Curly, the AI curling robot system, consists of the curling AI (strategy planning model) (see Fig. 7 and fig. S2), adaptation DRL model to the dynamically changing environment in real icy world, and a curling simulator (see Figs. 3D and 8 and fig. S2) and two curling robots (skip-/thrower-Curly) (see Fig. 2). Curly operates in four steps: (i) The skip-Curly recognizes the coordinates of the stones on the ice sheet through active vision and transmits them to the curling AI. (ii) After receiving the current game status with the coordinates, the strategy planning (32) establishes a strategy within a curling simulator environment already factoring in uncertainties to compute the best throw (Fig. 7) and transmits them to the adaptation DRL model. (iii) After receiving the throw strategy, the adaptation DRL model computes an adaption to the coordinate provided by the strategy planning model, and then the curling simulator transmits the throw parameters of the adapted coordinate to the “thrower-Curly.” Note that, here, our proposed framework (main contribution of this work) is to incorporate the diverse uncertainty factors into the real curling ice sheet parameter estimates, which plays a crucial role (Fig. 3). (iv) The thrower-Curly precisely delivers the actual stone with the parameters received from the curling AI, and when all the stones have stopped, the opponent takes his strategic move again.

Fig. 7 Overview of strategy planning.

(A) Steps of the MCTS algorithm. (B) Architecture of the strategy network. The network consists of the policy network head Np and value network head Nv. (C) Policy RA (final selection).

Fig. 8 Experimental setup for analyzing several uncertainties in simulated curling.

(A) Overview of our curling simulation based on the curling stone’s running band and pebbles on the ice (tn is the nth shot). (B) Example of the reaching distance as the throwing progresses in implemented curling simulation. The shot reached in the y axis of the curling ice sheet (the zero on the y axis is the hog line). (C) Example of external environmental uncertainties (i.e., temperature, humidity, maintenance skill of ice makers, and elapsed time since the maintenance ended) and changed wear rate by thrown stones.

Moreover, for a wireless control of the robot, a data communication module was used to transmit the acquired information (i.e., stones’ coordinates) to the curling AI and to exchange the throwing parameters from the curling AI (i.e., the velocity, angle of stone, and the direction of curl).
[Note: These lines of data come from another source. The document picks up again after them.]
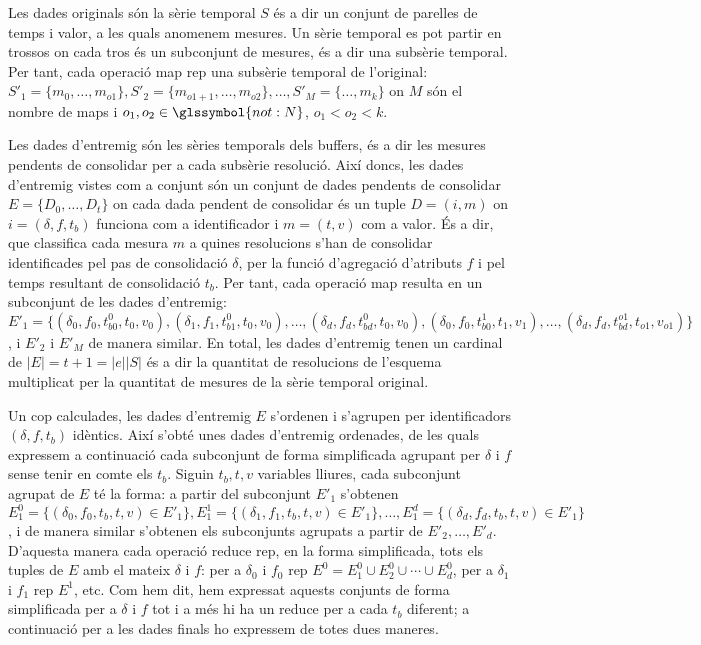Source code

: 





Les dades originals són la sèrie temporal $S$ és a dir un conjunt de
parelles de temps i valor, a les quals anomenem mesures. Un sèrie
temporal es pot partir en trossos on cada tros és un subconjunt de
mesures, és a dir una subsèrie temporal. Per tant, cada operació map
rep una subsèrie temporal de l'original: $S'_1 =
\{m_0,\dotsc,m_{o1}\}, S'_2 = \{m_{o1+1},\dotsc,m_{o2}\}, \dotsc, S'_M
= \{\dotsc,m_{k}\}$ on $M$ són el nombre de maps i $o_1,o_2\in
\glssymbol{not:N}$, $o_1 < o_2 < k$.



Les dades d'entremig són les sèries temporals dels buffers, és a dir
les mesures pendents de consolidar per a cada subsèrie resolució.
Així doncs, les dades d'entremig vistes com a conjunt són un conjunt
de dades pendents de consolidar $E=\{ D_{0}, \dotsc, D_t\}$ on cada
dada pendent de consolidar és un tuple $D=(i,m)$ on $i=(\delta,f,t_b)$
funciona com a identificador i $m=(t,v)$ com a valor.  És a dir, que
classifica cada mesura $m$ a quines resolucions s'han de consolidar
identificades pel pas de consolidació $\delta$, per la funció
d'agregació d'atributs $f$ i pel temps resultant de consolidació
$t_b$. Per tant, cada operació map resulta en un subconjunt de les
dades d'entremig: $E'_1=\{ (\delta_0,f_0, t_{b0}^0, t_0,v_0),
(\delta_1,f_1, t_{b1}^0, t_0,v_0), \dotsc , (\delta_d,f_d, t_{bd}^0,
t_0,v_0), (\delta_0,f_0, t_{b0}^1, t_1,v_1), \dotsc, (\delta_d,f_d,
t_{bd}^{o1}, t_{o1},v_{o1}) \}$, i $E'_2$ i $E'_M$ de manera similar.
En total, les dades d'entremig tenen un cardinal de $|E|=t+1=|e||S|$
és a dir la quantitat de resolucions de l'esquema multiplicat per la
quantitat de mesures de la sèrie temporal original.


Un cop calculades, les dades d'entremig $E$ s'ordenen i
s'agrupen per identificadors $(\delta,f, t_b)$ idèntics.  Així s'obté
unes dades d'entremig ordenades, de les quals expressem a continuació
cada subconjunt de forma simplificada agrupant per $\delta$ i $f$
sense tenir en comte els $t_b$. Siguin $ t_b, t,v$ variables lliures,
cada subconjunt agrupat de $E$ té la forma:
a partir del subconjunt $E'_1$ s'obtenen $E_1^0=\{ (\delta_0,f_0, t_b,
t,v) \in E'_1 \}, E_1^1=\{ (\delta_1,f_1, t_b, t,v) \in E'_1 \},
\dotsc, E_1^d=\{ (\delta_d,f_d, t_b, t,v) \in E'_1 \}$, i de manera
similar s'obtenen els subconjunts agrupats a partir de
$E'_2,\dotsc,E'_d$.  D'aquesta manera cada operació reduce rep, en la
forma simplificada, tots els tuples de $E$ amb el mateix $\delta$ i
$f$: per a $\delta_0$ i $f_0$ rep $E^0 = E_1^0 \cup E_2^0 \cup \dotsb
\cup E_d^0$, per a $\delta_1$ i $f_1$ rep $E^1$, etc.  Com hem dit,
hem expressat aquests conjunts de forma simplificada per a $\delta$ i
$f$ tot i a més hi ha un reduce per a cada $t_b$ diferent; a
continuació per a les dades finals ho expressem de totes dues maneres.



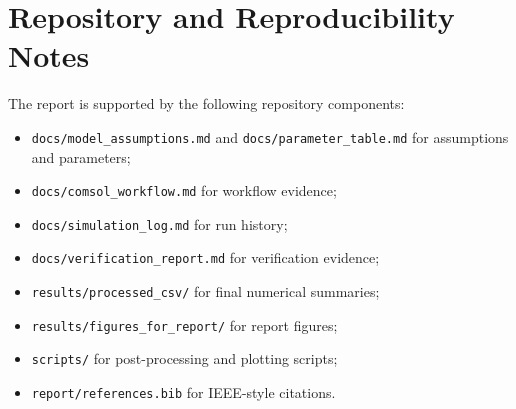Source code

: ﻿\documentclass[12pt,a4paper,oneside]{report}
\begin{document}
\chapter{Repository and Reproducibility Notes}
The report is supported by the following repository components:
\begin{itemize}
    \item \texttt{docs/model\_assumptions.md} and \texttt{docs/parameter\_table.md} for assumptions and parameters;
    \item \texttt{docs/comsol\_workflow.md} for workflow evidence;
    \item \texttt{docs/simulation\_log.md} for run history;
    \item \texttt{docs/verification\_report.md} for verification evidence;
    \item \texttt{results/processed\_csv/} for final numerical summaries;
    \item \texttt{results/figures\_for\_report/} for report figures;
    \item \texttt{scripts/} for post-processing and plotting scripts;
    \item \texttt{report/references.bib} for IEEE-style citations.
\end{itemize}



\end{document}
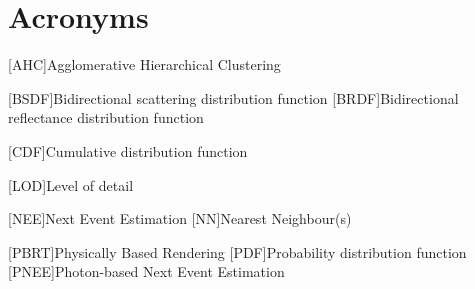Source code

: \newpage
\section*{Acronyms}

\begin{acronym}[ECU]


[AHC]{Agglomerative Hierarchical Clustering}


[BSDF]{Bidirectional scattering distribution function}
[BRDF]{Bidirectional reflectance distribution function}

[CDF]{Cumulative distribution function}

[LOD]{Level of detail}

[NEE]{Next Event Estimation}
[NN]{Nearest Neighbour(s)}

[PBRT]{Physically Based Rendering}
[PDF]{Probability distribution function}
[PNEE]{Photon-based Next Event Estimation}


\end{acronym}
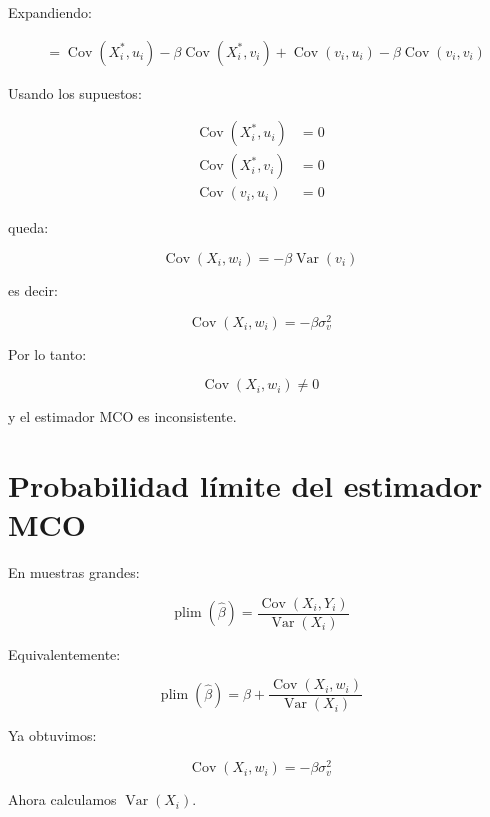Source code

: \documentclass[12pt,letterpaper]{article}
\newcommand{\Var}{\operatorname{Var}}
\newcommand{\Cov}{\operatorname{Cov}}
\newcommand{\plim}{\operatorname{plim}}
\begin{document}
Expandiendo:

\begin{align}
&=
\Cov(X_i^{*},u_i)
-\beta\Cov(X_i^{*},v_i)
+\Cov(v_i,u_i)
-\beta\Cov(v_i,v_i)
\end{align}

Usando los supuestos:

\begin{align}
\Cov(X_i^{*},u_i)&=0 \\
\Cov(X_i^{*},v_i)&=0 \\
\Cov(v_i,u_i)&=0
\end{align}

queda:

\begin{equation}
\Cov(X_i,w_i)
=
-\beta\Var(v_i)
\end{equation}

es decir:

\begin{equation}
\boxed{
\Cov(X_i,w_i)
=
-\beta\sigma_v^2
}
\end{equation}

Por lo tanto:

\begin{equation}
\Cov(X_i,w_i)\neq0
\end{equation}

y el estimador MCO es inconsistente.

\section{Probabilidad límite del estimador MCO}

En muestras grandes:

\begin{equation}
\plim(\hat{\beta})
=
\frac{\Cov(X_i,Y_i)}
{\Var(X_i)}
\end{equation}

Equivalentemente:

\begin{equation}
\plim(\hat{\beta})
=
\beta
+
\frac{\Cov(X_i,w_i)}
{\Var(X_i)}
\end{equation}

Ya obtuvimos:

\begin{equation}
\Cov(X_i,w_i)
=
-\beta\sigma_v^2
\end{equation}

Ahora calculamos $\Var(X_i)$.
\end{document}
More details can be found in the Supplementary Materials (section A.5).

Curling robots: Skip and thrower

We constructed two identical robots (operated in skip and thrower modes), each equipped with video analysis, data communication, and throwing control modules including traction control (as we need to quickly accelerate a curling stone weighing about 20 kg) (see Fig. 2). The thrower-Curly implements our AI-based strategy on the ice sheet, i.e., holding and rotating a curling stone, accelerating it, and then releasing the stone from the gripper with the appropriate speed and angle before the hogline (Fig. 2). The skip-Curly can recognize the coordinates of all stones and the trajectories of the moving stones by using image processing techniques.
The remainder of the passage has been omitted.